Quando os panos de lã saem do tear apresentam-se frágeis, com pouca consistência, desfiando-se com facilidade. A cherga precisa de ser submetida a um tratamento que lhe dê firmeza, passando então pelo enfortimento, com recurso ao pisão. Nesse engenho, o tecido, envolto em água, é batido insistentemente, assim lhe comprimindo as fibras e dando origem a um pano forte e encorpado. Do novo tecido talham-se as mantas para uso doméstico e os buréis, dos quais se confecciona a roupa grosseira com que se enfrenta o frio.

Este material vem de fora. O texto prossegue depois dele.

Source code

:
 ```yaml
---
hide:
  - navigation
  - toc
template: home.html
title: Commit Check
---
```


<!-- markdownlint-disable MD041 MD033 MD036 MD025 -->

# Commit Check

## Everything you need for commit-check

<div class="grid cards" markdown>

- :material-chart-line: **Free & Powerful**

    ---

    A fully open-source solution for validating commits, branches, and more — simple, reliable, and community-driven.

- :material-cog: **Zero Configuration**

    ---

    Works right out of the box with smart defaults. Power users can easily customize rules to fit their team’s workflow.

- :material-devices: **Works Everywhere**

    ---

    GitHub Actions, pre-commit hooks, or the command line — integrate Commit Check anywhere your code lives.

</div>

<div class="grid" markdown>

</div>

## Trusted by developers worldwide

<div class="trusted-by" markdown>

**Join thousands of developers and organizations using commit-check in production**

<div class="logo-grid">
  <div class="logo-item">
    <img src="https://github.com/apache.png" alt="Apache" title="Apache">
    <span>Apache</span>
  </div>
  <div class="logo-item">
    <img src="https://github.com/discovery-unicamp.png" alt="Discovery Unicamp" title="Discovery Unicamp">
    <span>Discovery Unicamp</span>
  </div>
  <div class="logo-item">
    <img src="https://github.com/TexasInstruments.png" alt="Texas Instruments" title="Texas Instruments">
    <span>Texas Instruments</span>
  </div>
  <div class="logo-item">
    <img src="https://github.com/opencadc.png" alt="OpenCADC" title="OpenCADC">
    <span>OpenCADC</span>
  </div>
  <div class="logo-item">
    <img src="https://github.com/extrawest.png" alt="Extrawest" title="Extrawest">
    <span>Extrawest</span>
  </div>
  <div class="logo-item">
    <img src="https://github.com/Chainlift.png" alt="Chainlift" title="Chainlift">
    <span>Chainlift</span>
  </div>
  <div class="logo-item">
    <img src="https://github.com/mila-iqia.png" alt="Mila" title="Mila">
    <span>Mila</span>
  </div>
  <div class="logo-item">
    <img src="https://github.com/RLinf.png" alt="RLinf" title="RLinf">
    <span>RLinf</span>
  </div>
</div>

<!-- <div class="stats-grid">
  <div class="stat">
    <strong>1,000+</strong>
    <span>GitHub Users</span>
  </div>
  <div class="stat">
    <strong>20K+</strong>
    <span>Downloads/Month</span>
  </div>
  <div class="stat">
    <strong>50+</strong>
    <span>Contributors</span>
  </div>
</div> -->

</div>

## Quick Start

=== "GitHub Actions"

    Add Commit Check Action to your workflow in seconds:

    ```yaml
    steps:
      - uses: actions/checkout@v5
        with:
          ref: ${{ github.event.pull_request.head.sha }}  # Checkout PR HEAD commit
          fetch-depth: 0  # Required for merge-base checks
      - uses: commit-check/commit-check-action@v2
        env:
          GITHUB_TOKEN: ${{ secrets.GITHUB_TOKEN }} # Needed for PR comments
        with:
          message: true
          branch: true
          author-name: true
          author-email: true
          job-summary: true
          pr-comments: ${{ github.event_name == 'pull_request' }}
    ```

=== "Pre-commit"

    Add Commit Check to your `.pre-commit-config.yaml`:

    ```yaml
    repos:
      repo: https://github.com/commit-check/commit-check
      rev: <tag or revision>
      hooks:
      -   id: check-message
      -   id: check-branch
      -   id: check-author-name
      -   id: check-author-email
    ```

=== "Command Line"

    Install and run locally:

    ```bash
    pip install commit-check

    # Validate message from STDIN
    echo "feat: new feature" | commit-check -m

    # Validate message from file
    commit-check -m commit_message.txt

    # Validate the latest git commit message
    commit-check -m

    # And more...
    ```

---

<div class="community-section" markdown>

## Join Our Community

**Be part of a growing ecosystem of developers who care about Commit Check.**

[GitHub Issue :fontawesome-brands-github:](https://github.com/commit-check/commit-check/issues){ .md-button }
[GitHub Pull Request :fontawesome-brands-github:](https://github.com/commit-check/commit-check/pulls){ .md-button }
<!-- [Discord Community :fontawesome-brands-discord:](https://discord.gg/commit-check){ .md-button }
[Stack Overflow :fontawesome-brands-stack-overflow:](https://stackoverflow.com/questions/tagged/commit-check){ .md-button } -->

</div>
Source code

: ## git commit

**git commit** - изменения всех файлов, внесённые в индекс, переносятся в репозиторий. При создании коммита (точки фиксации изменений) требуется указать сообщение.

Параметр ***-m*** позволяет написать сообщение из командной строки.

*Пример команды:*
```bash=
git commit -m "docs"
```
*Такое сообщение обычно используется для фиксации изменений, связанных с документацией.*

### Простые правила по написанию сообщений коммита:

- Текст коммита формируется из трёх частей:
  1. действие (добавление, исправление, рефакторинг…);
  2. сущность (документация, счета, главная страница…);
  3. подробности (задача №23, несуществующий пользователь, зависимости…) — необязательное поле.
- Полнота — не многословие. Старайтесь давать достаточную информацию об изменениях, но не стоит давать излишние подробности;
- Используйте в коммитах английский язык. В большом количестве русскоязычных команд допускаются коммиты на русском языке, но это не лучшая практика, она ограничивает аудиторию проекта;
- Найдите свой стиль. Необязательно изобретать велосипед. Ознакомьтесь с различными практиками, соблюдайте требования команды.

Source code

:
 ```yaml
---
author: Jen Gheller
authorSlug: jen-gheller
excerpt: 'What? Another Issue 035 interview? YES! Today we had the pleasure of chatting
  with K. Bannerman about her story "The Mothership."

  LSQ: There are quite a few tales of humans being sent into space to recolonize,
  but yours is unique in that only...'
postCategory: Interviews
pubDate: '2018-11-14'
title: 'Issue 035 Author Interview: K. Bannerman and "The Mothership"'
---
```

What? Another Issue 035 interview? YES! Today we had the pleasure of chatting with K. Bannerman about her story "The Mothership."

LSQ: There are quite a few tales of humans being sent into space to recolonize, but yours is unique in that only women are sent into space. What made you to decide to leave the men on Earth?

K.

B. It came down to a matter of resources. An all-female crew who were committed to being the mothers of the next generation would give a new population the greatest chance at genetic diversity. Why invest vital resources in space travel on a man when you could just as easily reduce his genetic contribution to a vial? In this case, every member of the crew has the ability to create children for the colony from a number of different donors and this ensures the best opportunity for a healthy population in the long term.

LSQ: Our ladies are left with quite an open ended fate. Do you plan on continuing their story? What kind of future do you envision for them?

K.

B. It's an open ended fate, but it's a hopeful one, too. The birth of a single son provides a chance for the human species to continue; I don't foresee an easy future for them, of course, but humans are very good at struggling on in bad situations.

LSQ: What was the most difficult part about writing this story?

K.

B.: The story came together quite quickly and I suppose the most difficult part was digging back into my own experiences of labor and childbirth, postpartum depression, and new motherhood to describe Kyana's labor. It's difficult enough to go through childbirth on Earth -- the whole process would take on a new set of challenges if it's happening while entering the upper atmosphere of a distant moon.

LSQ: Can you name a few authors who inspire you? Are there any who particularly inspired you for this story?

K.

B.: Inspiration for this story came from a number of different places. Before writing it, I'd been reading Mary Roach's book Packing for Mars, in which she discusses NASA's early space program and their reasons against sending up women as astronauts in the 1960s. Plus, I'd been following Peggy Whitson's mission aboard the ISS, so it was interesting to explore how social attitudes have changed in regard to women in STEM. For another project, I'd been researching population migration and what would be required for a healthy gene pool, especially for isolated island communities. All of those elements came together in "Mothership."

Os pisões estavam instalados junto a cursos de água, em regra dentro de toscos casebres, anexos à habitação do mestre pisoeiro. Basicamente, o engenho era constituído por uma roda motriz, tocada pela água que cai de um caleiro, fazendo girar o eixo que, por sua vez, move dois maços (ou malhos) que, alternadamente, batem o tecido colocado na masseira. Uma pequena cale conduz água quente para a masseira, vinda de uma caldeira. O segredo do bom pisoamento está em manter o tecido molhado, enquanto os maços o sovam, assim se facilitando a compressão das fibras.
A humidificação dos panos tinha também por finalidade a remoção de toda a sujidade da lã. Se bem que tal se conseguisse por efeito da água quente que vinha da caldeira, também foi uso utilizar urina humana, geralmente já em decomposição, fazendo as vezes de amoníaco. Para garantir tal tratamento, não era suficiente a urina que a família produzia e que, diligentemente, era recolhida e levada para o pisão. De ordinário, o pisoeiro tinha de angariar urina nas aldeias mais próximas, transportando-a depois para sua casa, com recurso a bestas de carga.
Essa lide constante com as urinas decompostas, associada ao manuseamento das mantas no pisão, levavam a que o pisoeiro exalasse um intenso cheiro a mijo, descoberto a dezenas de metros, contribuindo isso para que o mestre do pisão descesse na consideração social. Era hábito ser mimoseado com graçolas de mau gosto ou sujeito a ser apelidado de Zé ou João do Mijo, pela mesma medida comendo a mulher, os filhos e a demais família chegada. Mas, mau grado esse facto, o mestre pisoeiro gozava da devida reputação, dada a importância que a sua actividade tinha para o fabrico de mantas e de roupas de lã, com as quais os habitantes das aldeias se livravam do frio.
Os pisões desapareceram de todo. São apenas memória, substituídos que foram pelas máquinas com badanos metálicos. Desmantelados e em ruínas, são apenas um difuso vestígio do passado.